Le dernier album de Roger Waters remonte à 1992, 25 ans plus tard après la sortie de « Amused To Death » l’auteur-compositeur-interprète publie « Is this the life we really want ». Que faut il attendre d’un album tant désiré par tous les fans de Roger ainsi que de ceux du Pink-floyd, en mal depuis toutes ces années à se délecter d’une œuvre aussi puissante que « The Wall » ou « Wish You Where Here ».

Je tiens tout de suite à rassurer les aficionados du Monsieur, la patte musicale si reconnaissable du musicien créateur est toujours bien présente, et l’on retrouve les gimmicks sonores en tous genres  (verres cassés, mouettes, bruitages radio, tic-tac d’horloge, téléphone, perceuse électrique ect…) cher au compositeur, mais aussi les envolées instrumentales et symphoniques. De plus « Is this the life we really want » bénéficie de la production de Nigel Godrich, producteur des albums de Radiohead et franchement cela s’entend.
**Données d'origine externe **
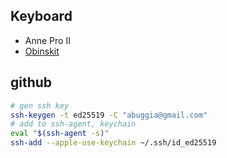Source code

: 


## Keyboard
  - Anne Pro II
  - [Obinskit](https://getannepro.com/pages/obinskit)

## github
```bash
# gen ssh key 
ssh-keygen -t ed25519 -C "abuggia@gmail.com"
# add to ssh-agent, keychain
eval "$(ssh-agent -s)"
ssh-add --apple-use-keychain ~/.ssh/id_ed25519
```
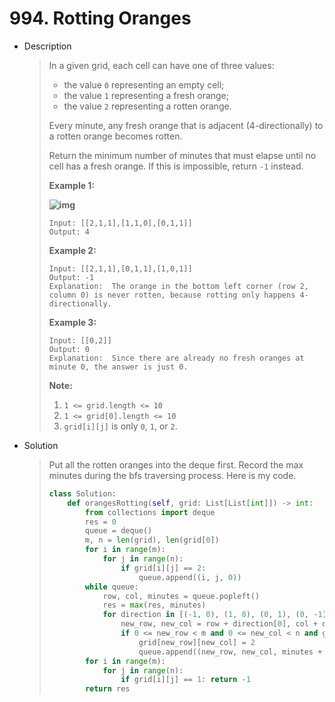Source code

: # 994. Rotting Oranges

- Description

  > In a given grid, each cell can have one of three values:
  >
  > - the value `0` representing an empty cell;
  > - the value `1` representing a fresh orange;
  > - the value `2` representing a rotten orange.
  >
  > Every minute, any fresh orange that is adjacent (4-directionally) to a rotten orange becomes rotten.
  >
  > Return the minimum number of minutes that must elapse until no cell has a fresh orange. If this is impossible, return `-1` instead.
  >
  >  
  >
  > **Example 1:**
  >
  > **![img](https://assets.leetcode.com/uploads/2019/02/16/oranges.png)**
  >
  > ```
  > Input: [[2,1,1],[1,1,0],[0,1,1]]
  > Output: 4
  > ```
  >
  > **Example 2:**
  >
  > ```
  > Input: [[2,1,1],[0,1,1],[1,0,1]]
  > Output: -1
  > Explanation:  The orange in the bottom left corner (row 2, column 0) is never rotten, because rotting only happens 4-directionally.
  > ```
  >
  > **Example 3:**
  >
  > ```
  > Input: [[0,2]]
  > Output: 0
  > Explanation:  Since there are already no fresh oranges at minute 0, the answer is just 0.
  > ```
  >
  >  
  >
  > **Note:**
  >
  > 1. `1 <= grid.length <= 10`
  > 2. `1 <= grid[0].length <= 10`
  > 3. `grid[i][j]` is only `0`, `1`, or `2`.

- Solution

  > Put all the rotten oranges into the deque first. Record the max minutes during the bfs traversing process. Here is my code.
  >
  > ```python
  > class Solution:
  >     def orangesRotting(self, grid: List[List[int]]) -> int:
  >         from collections import deque
  >         res = 0
  >         queue = deque()
  >         m, n = len(grid), len(grid[0])
  >         for i in range(m):
  >             for j in range(n):
  >                 if grid[i][j] == 2:
  >                     queue.append((i, j, 0))
  >         while queue:
  >             row, col, minutes = queue.popleft()
  >             res = max(res, minutes)
  >             for direction in [(-1, 0), (1, 0), (0, 1), (0, -1)]:
  >                 new_row, new_col = row + direction[0], col + direction[1]
  >                 if 0 <= new_row < m and 0 <= new_col < n and grid[new_row][new_col] == 1:
  >                     grid[new_row][new_col] = 2
  >                     queue.append((new_row, new_col, minutes + 1))
  >         for i in range(m):
  >             for j in range(n):
  >                 if grid[i][j] == 1: return -1
  >         return res
  > ```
Ce nouvel album navigue entre nostalgie et actualité, la plupart des titres sont composés d’un savant mélange, Roger Waters choisit de procéder par stigmate. On retrouve effectivement des réminiscences du Floyd et bien entendu de sa production personnelle, mais pas seulement, notamment au niveau des claviers où une certaine simplicité, à la radar brothers vient s’insinuer au fil des morceaux et apporte une touche moderne et contemporaine à l’album. Grâce à cela l’opus, qui aurait pu s’engluer dans une redite facile, arrive à se démarquer, car aucun de ses titres, aucun de ses refrains ou lignes musicales ne peut être vraiment catalogué. Bien sur, c’est du Roger Waters, on ne se refait pas, sa musique reste reconnaissable entre mille, mais c’est bien ce que l’on demande au monsieur et une trop grande rupture avec ses anciennes productions nous aurait déboussolé. En ce qui concerne les textes des compositions, elles sont comme à l’habitude impliquées politiquement, l’homme est toujours en colère est sa détermination pugnace, il dit de son engagement qu’il est fait « de résistance, pas seulement à Trump, mais à tous les despotes, les dictateurs, les voleurs et à tous les incapables de faire le bien sur la planète ».

Malgré l’homogénéité des compositions certaines se démarquent sensiblement de l’ensemble, on peut relever le titre à mon sens le plus Floydien « Déjà Vu » , très efficace, qui aurait pu trouver sa place sur The Wall sans aucun problème. « Smell The Roses » où l’on peut entendre la guitare incisive et lumineuse de Jonathan Wilson, comme  à  la  grande  époque de David Gilmour, et le lancinant « The Most Beautiful Girl » où la voix profonde et grave de Roger fait des merveilles.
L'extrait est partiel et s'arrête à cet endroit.